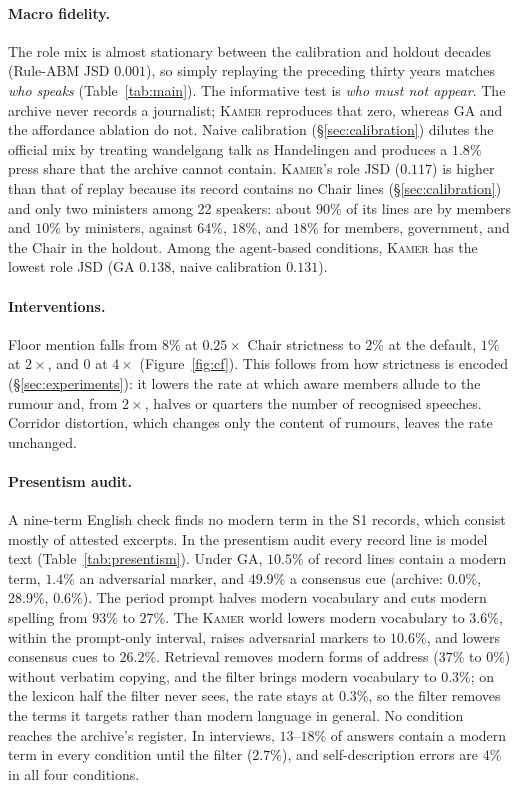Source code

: \documentclass[sigconf,review,anonymous]{acmart}
\newcommand{\sys}{\textsc{Kamer}}
\begin{document}
\paragraph{Macro fidelity.} The role mix is almost stationary between the
calibration and holdout decades (Rule-ABM JSD $0.001$), so simply
replaying the preceding thirty years matches \emph{who speaks}
(Table~\ref{tab:main}). The informative test is \emph{who must not
appear}. The archive never records a journalist; \sys{} reproduces that
zero, whereas GA and the affordance ablation do not. Naive calibration
(\S\ref{sec:calibration}) dilutes the official mix by treating wandelgang
talk as Handelingen and produces a $1.8\%$ press share that the archive
cannot contain. \sys{}'s role JSD ($0.117$) is higher than that of replay
because its record contains no Chair lines (\S\ref{sec:calibration}) and only
two ministers among 22 speakers: about $90\%$ of its lines are by members
and $10\%$ by ministers, against $64\%$, $18\%$, and $18\%$ for members,
government, and the Chair in the holdout. Among the agent-based
conditions, \sys{} has the lowest role JSD (GA $0.138$, naive calibration
$0.131$).



\paragraph{Interventions.} Floor mention falls from $8\%$ at
$0.25\times$ Chair strictness to $2\%$ at the default, $1\%$ at
$2\times$, and $0$ at $4\times$ (Figure~\ref{fig:cf}). This follows from how
strictness is encoded (\S\ref{sec:experiments}): it lowers the rate at
which aware members allude to the rumour and, from $2\times$, halves or
quarters the number of recognised speeches. Corridor distortion, which
changes only the content of rumours, leaves the rate unchanged.

\paragraph{Presentism audit.} A nine-term English check finds no modern
term in the S1 records, which consist mostly of attested excerpts. In the
presentism audit every record line is model text
(Table~\ref{tab:presentism}). Under GA, $10.5\%$ of record lines contain
a modern term, $1.4\%$ an adversarial marker, and $49.9\%$ a consensus
cue (archive: $0.0\%$, $28.9\%$, $0.6\%$). The period prompt halves
modern vocabulary and cuts modern spelling from $93\%$ to $27\%$. The
\sys{} world lowers modern vocabulary to $3.6\%$, within the prompt-only
interval, raises adversarial markers to $10.6\%$, and lowers consensus
cues to $26.2\%$. Retrieval removes modern forms of address ($37\%$ to
$0\%$) without verbatim copying, and the filter brings modern vocabulary
to $0.3\%$; on the lexicon half the filter never sees, the rate stays at
$0.3\%$, so the filter removes the terms it targets rather than modern
language in general. No condition reaches the archive's register. In
interviews, $13$--$18\%$ of answers contain a modern term in every
condition until the filter ($2.7\%$), and self-description errors are
$4\%$ in all four conditions.
\end{document}
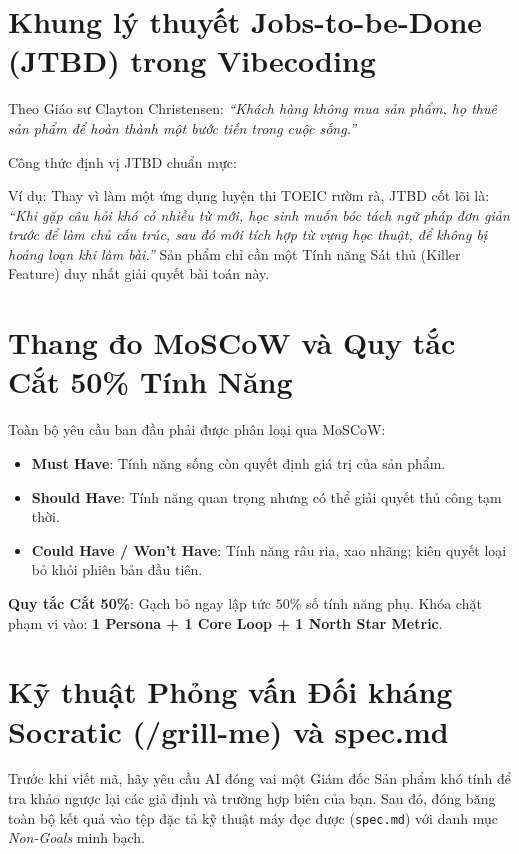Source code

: \documentclass[a4paper,11pt]{report}
\begin{document}
\section{Khung lý thuyết Jobs-to-be-Done (JTBD) trong Vibecoding}
Theo Giáo sư Clayton Christensen: \textit{``Khách hàng không mua sản phẩm, họ thuê sản phẩm để hoàn thành một bước tiến trong cuộc sống.''}

Công thức định vị JTBD chuẩn mực:
\begin{center}
\end{center}

Ví dụ: Thay vì làm một ứng dụng luyện thi TOEIC rườm rà, JTBD cốt lõi là: \textit{``Khi gặp câu hỏi khó có nhiều từ mới, học sinh muốn bóc tách ngữ pháp đơn giản trước để làm chủ cấu trúc, sau đó mới tích hợp từ vựng học thuật, để không bị hoảng loạn khi làm bài.''} Sản phẩm chỉ cần một Tính năng Sát thủ (Killer Feature) duy nhất giải quyết bài toán này.

\section{Thang đo MoSCoW và Quy tắc Cắt 50\% Tính Năng}
Toàn bộ yêu cầu ban đầu phải được phân loại qua MoSCoW:
\begin{itemize}[leftmargin=1.5em]
    \item \textbf{Must Have}: Tính năng sống còn quyết định giá trị của sản phẩm.
    \item \textbf{Should Have}: Tính năng quan trọng nhưng có thể giải quyết thủ công tạm thời.
    \item \textbf{Could Have / Won't Have}: Tính năng râu ria, xao nhãng; kiên quyết loại bỏ khỏi phiên bản đầu tiên.
\end{itemize}
\textbf{Quy tắc Cắt 50\%}: Gạch bỏ ngay lập tức $50\%$ số tính năng phụ. Khóa chặt phạm vi vào: \textbf{1 Persona + 1 Core Loop + 1 North Star Metric}.

\section{Kỹ thuật Phỏng vấn Đối kháng Socratic (/grill-me) và spec.md}
Trước khi viết mã, hãy yêu cầu AI đóng vai một Giám đốc Sản phẩm khó tính để tra khảo ngược lại các giả định và trường hợp biên của bạn. Sau đó, đóng băng toàn bộ kết quả vào tệp đặc tả kỹ thuật máy đọc được (\texttt{spec.md}) với danh mục \textit{Non-Goals} minh bạch.
\end{document}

- Exercise details
What lines in the entries contain "emph"? Report each one by copying it.

- Response for this exercise
replaying the preceding thirty years matches \emph{who speaks}
(Table~\ref{tab:main}). The informative test is \emph{who must not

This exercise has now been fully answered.